Speaking mostly in fluent French during an interview at the Les Colonnes Caf near his home, Reed said board members can't defend themselves by saying they didn't realize the size of Grasso's package. "They are from the biggest institutions in the world and they can't say, 'We didn't know what we were doing,' " he said.
Reed said he plans to fly back to New York as early as tomorrow to meet exchange employees and expects to be in the job for as little as three months. He said he has no interest in taking the job on a permanent basis.
"My responsibility is to restore credibility," Reed said. "We must move quickly. Finding a new guy is the responsibility of the board and it can be done in three months."
A series of recommendations on corporate governance changes at the exchange, which was to have been presented to the NYSE board next Thursday, will probably have to be delayed for several weeks, Reed said. The NYSE says it set up a panel to make such changes in February.
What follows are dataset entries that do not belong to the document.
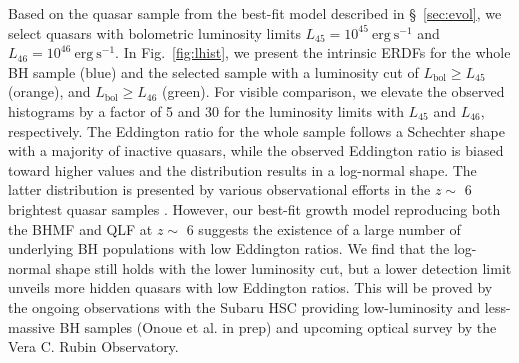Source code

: \documentclass[twocolumn, twocolappendix]{aastex63}
\newcommand{\Lbol}{L_\mathrm{bol}}
\begin{document}
\begin{CJK*}{UTF8}{gbsn}
Based on the quasar sample from the best-fit model described in \S~\ref{sec:evol}, 
we select quasars with bolometric luminosity limits $L_{45}=10^{45}~\mathrm{erg~s^{-1}}$ and $L_{46}=10^{46}~\mathrm{erg~s^{-1}}$.
In Fig.~\ref{fig:lhist}, we present the intrinsic ERDFs for the whole BH sample (blue)
and the selected sample with a luminosity cut of $\Lbol \geq L_{45}$ (orange),
and $\Lbol \geq L_{46}$ (green).
For visible comparison, we elevate the observed histograms by a factor of 5 and 30
for the luminosity limits with $L_{45}$ and $L_{46}$, respectively.
The Eddington ratio for the whole sample follows a Schechter shape with a majority of inactive quasars, 
while the observed Eddington ratio is biased toward higher values and the distribution results in a log-normal shape. 
The latter distribution is presented by various observational efforts in the $z\sim$ 6 brightest quasar samples 
\citep[e.g.,][]{2010AJ....140..546W,2019ApJ...873...35S,2022arXiv220705113F}.
However, our best-fit growth model reproducing both the BHMF and QLF at $z\sim$ 6 suggests the existence of
a large number of underlying BH populations with low Eddington ratios. 
We find that the log-normal shape still holds with the lower luminosity cut, 
but a lower detection limit unveils more hidden quasars with low Eddington ratios. 
This will be proved by the ongoing observations with the Subaru HSC providing low-luminosity and less-massive BH samples
(Onoue et al. in prep) and upcoming optical survey by the Vera C. Rubin Observatory.




\end{CJK*}
\end{document}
"I will go to Washington to say what I think needs to be done and I will talk to the board and investors," Reed said. "I think that by the 10th or 15th of October that can be done."
Donaldson is looking forward to working with Reed, according to Laura Cox, the SEC chairman's spokeswoman.
"Chairman Donaldson is committed to working with John Reed," Cox said. "Clearly, there are many views on how this process should proceed."
Reed left Citigroup after losing a boardroom power struggle in April 2000 to co-chief executive officer Sanford Weill. In 1998, the two had created the world's largest financial company by revenue through the merger of Reed's Citicorp and Weill's Travelers Group Inc.
Since his retirement, Reed has kept a low profile, investing in U.S. Treasurys, bicycling around his hometown of Princeton, N.J., or in southern France, and declining interviews. Reed had realized $288 million in options gains by the time he resigned from Citigroup, according to the company's 2001 proxy.